A few months ago, David Brady's company gave a small, fourteen-page web application assignment to a contractor they had worked with in the past. Although he was known for over engineering and for refusing to accept any alterations to the purity of his designs, the contractor assured them that he could complete it in two weeks so long as he could work "undistracted" (read: unsupervised). The company was really in a pinch and figured that, worst case, he'd take a little more than a month to finish it. They gave him the go-ahead.
Four months into the project, the contractor said he might be able to finish in three more months, but wasn't promising anything. Fortunately, David was able to convince his higher-ups to dump the contractor and finish the application internally. Unfortunately, David was the one assigned to finish it.
Although plenty there were plenty of "oddities" in the horrible mess of 50,000+ lines of code delivered, today's example comes from the application's installation guide. As it turns out, the contractor had written a class to handle ZIP Codes, and, ignoring the large body of work in the field of compression technology, chose to name the class handling this "Zip". Following is how he reconciled his design when he discovered the collision with the PHP compression library of the same name ...

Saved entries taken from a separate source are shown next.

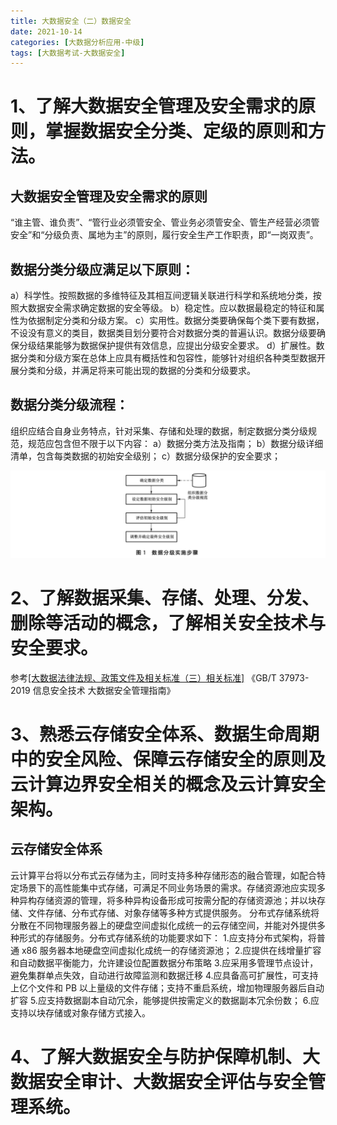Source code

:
 ```yaml
---
title: 大数据安全（二）数据安全
date: 2021-10-14
categories: [大数据分析应用-中级]
tags: [大数据考试-大数据安全]
---
```



# 1、了解大数据安全管理及安全需求的原则，掌握数据安全分类、定级的原则和方法。
## 大数据安全管理及安全需求的原则
“谁主管、谁负责”、“管行业必须管安全、管业务必须管安全、管生产经营必须管安全”和“分级负责、属地为主”的原则，履行安全生产工作职责，即“一岗双责”。

## 数据分类分级应满足以下原则：
a）科学性。按照数据的多维特征及其相互间逻辑关联进行科学和系统地分类，按照大数据安全需求确定数据的安全等级。
b）稳定性。应以数据最稳定的特征和属性为依据制定分类和分级方案。
c）实用性。数据分类要确保每个类下要有数据，不设没有意义的类目，数据类目划分要符合对数据分类的普遍认识。数据分级要确保分级结果能够为数据保护提供有效信息，应提出分级安全要求。
d）扩展性。数据分类和分级方案在总体上应具有概括性和包容性，能够针对组织各种类型数据开展分类和分级，并满足将来可能出现的数据的分类和分级要求。

## 数据分类分级流程：
组织应结合自身业务特点，针对采集、存储和处理的数据，制定数据分类分级规范，规范应包含但不限于以下内容：
a）数据分类方法及指南；
b）数据分级详细清单，包含每类数据的初始安全级别；
c）数据分级保护的安全要求；

![](/images/bigdata/2-13.png) 

# 2、了解数据采集、存储、处理、分发、删除等活动的概念，了解相关安全技术与安全要求。
参考[[大数据法律法规、政策文件及相关标准（三）相关标准]](/2021/10/11/大数据考试/一、大数据法律法规、政策文件及相关标准/大数据法律法规、政策文件及相关标准(三)相关标准/) 《GB/T 37973-2019 信息安全技术 大数据安全管理指南》

# 3、熟悉云存储安全体系、数据生命周期中的安全风险、保障云存储安全的原则及云计算边界安全相关的概念及云计算安全架构。
## 云存储安全体系
云计算平台将以分布式云存储为主，同时支持多种存储形态的融合管理，如配合特定场景下的高性能集中式存储，可满足不同业务场景的需求。存储资源池应实现多种异构存储资源的管理，将多种异构设备形成可按需分配的存储资源池；并以块存储、文件存储、分布式存储、对象存储等多种方式提供服务。
分布式存储系统将分散在不同物理服务器上的硬盘空间虚拟化成统一的云存储空间，并能对外提供多种形式的存储服务。分布式存储系统的功能要求如下：
1.应支持分布式架构，将普通 x86 服务器本地硬盘空间虚拟化成统一的存储资源池；
2.应提供在线增量扩容和自动数据平衡能力，允许建设位配置数据分布策略
3.应采用多管理节点设计，避免集群单点失效，自动进行故障监测和数据迁移
4.应具备高可扩展性，可支持上亿个文件和 PB 以上量级的文件存储；支持不重启系统，增加物理服务器后自动扩容
5.应支持数据副本自动冗余，能够提供按需定义的数据副本冗余份数；
6.应支持以块存储或对象存储方式接入。


# 4、了解大数据安全与防护保障机制、大数据安全审计、大数据安全评估与安全管理系统。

--------------------------------------------------------------------+ Troubleshooting, Continued + --------------------------------------------------------------------+ Q: I'm receiving the following "Fatal Error" Messages: Fatal Error: Cannot redeclare class Zip in [install_path]\php_includes\classes\Zip.php A. This is a result of the application loading the PHP Zip class. To solve the problem, 1. Navigate to and open the php.ini file. 2. Search for the extension "php_zip.dll" 3. Comment it out with a semi-colon (";extension=php_zip.dll") 4. Restart the Apache service
Since the other applications on the server required the Zip (as in, compression) library, David took an alternative approach to reconciling the collision. He sifted through the 50,000+ lines of code and sought to rename the Zip class to ZipCode. Since it was used exactly once, it was pretty easy to do.